Sunday, November 8, 2009

Part 1: The Diagnosis is Bleak

Dr. Zerhouni spoke at the Washington Biotechnology and Biomedical Association (WBBA) annual meeting on Friday November 6. His role as director of the National Institutes of Health gives him a unique perspective at the intersection of science and public policy. He introduced his talk by paying homage to Ted Kennedy assuring us that the tone and content of the current debate would be far different if Kennedy were alive to influence it.

“Life Sciences will be for the 21st Century what physical sciences were for the 20th” - Senator Ted Kennedy as quoted by Dr. Zerhouni

The worldwide cost of healthcare is rising at rate that is truly frightening. While the bills being debated in Congress now will help to increase coverage, their effect on the rise in costs is likely to be marginal because they are focused on incremental changes and not structural problems. Dr. Zerhouni offered his list of some core issues:

- Progress in acute care has caused a shift in healthcare from acute to chronic care as people live longer. Unfortunately care for chronic conditions is more expensive.

- Aging populations shift the cost structure of medicine and our models for geriatric care have not adjusted quickly enough.

- There are huge disparities in both health status and health care regionally. It is difficult to believe that one top-down system can address them all well. Healthcare in rural Louisiana is radically different in both its goals and outcomes from healthcare in Boston.

- We face both emerging and Re-Emerging diseases. Depression is emerging as one of the largest causes of disability in our country. And the dynamism of the world economy allows diseases that jump species into humans to rapidly become global threats. On the other hand “solved” acute conditions can reemerge because of health practices throughout the world.

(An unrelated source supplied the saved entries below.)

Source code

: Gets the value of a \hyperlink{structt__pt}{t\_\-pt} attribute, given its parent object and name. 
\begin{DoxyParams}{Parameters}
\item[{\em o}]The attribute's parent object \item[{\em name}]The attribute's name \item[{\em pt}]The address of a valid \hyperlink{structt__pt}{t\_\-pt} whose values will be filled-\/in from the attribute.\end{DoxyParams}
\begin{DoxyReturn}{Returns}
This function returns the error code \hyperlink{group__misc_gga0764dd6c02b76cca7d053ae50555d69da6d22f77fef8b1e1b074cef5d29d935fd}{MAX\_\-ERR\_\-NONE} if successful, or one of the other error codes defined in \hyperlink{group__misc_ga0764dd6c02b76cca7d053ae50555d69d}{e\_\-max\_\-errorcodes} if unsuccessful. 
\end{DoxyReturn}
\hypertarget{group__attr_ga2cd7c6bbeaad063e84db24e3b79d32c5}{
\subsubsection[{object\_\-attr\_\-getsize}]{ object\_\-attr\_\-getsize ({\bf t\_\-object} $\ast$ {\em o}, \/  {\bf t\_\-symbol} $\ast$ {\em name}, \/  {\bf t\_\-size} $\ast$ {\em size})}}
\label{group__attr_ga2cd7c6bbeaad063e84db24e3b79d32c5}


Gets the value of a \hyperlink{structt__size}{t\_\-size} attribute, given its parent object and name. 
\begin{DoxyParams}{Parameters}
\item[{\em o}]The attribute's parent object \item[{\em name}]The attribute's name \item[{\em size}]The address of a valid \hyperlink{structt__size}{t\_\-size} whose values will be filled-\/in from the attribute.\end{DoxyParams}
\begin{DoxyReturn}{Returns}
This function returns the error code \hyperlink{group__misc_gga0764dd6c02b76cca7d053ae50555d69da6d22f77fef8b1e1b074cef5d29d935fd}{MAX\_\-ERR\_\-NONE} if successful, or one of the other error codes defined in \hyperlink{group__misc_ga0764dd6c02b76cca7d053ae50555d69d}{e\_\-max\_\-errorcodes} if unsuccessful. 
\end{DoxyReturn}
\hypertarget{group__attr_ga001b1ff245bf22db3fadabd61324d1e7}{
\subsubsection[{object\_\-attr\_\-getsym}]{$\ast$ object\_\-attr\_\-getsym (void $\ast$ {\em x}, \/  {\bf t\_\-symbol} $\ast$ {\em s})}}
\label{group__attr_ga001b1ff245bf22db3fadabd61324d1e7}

- Obesity is a growing problem worldwide and it is insidious because solutions require difficult changes in lifestyle.

The majority of total healthcare costs are for chronic conditions. For those conditions, the cost curve rises dramatically as diseases progress from pre-symptomatic through symptomatic to critical. The opportunity for maximum savings is for early diagnosis and treatment but the current reimbursement system only pays for care after the disease is established. Treating before there is actual biological damage is dramatically cheaper.

4P medicine (Personalized, Predictive, Participatory and Preemptive) is an approach to radically changing the cost basis of healthcare. But the evolution to this paradigm will require social changes as well as technological. In order to make significant progress we need to change focus from health care to health. Imagine a world where elections were influenced by how well a constituency had progressed in key success metrics such as BMI or lifespan.

A major key to 4P medicine is to improve the diagnostic capabilities of clinicians in order to evolve to a world of precision medicine. In recognition of the financial opportunity that this represents, private funding of research has grown considerably faster than public funding. The crossover point was roughly 1991 and now private funding is roughly 2x the NIH budget. Unfortunately the productivity of research has declined for a number of reasons:

- Many of the current needs are met by current therapies

- Given the drugs that are available, new candidates compete against the best in class of existing drugs and not just placebos

- There is a lower tolerance for risk and failures are highly publicized

- Biology has proven to be more complex than expected – there was a time when we thought that simply cataloging the genome would be sufficient to make a large impact on health

- The regulatory burden is higher and our ability to predict toxicology is not very good

In many ways the effort for Translational medicine is walking backwards because of risk aversion and the lack of interdisciplinary approaches.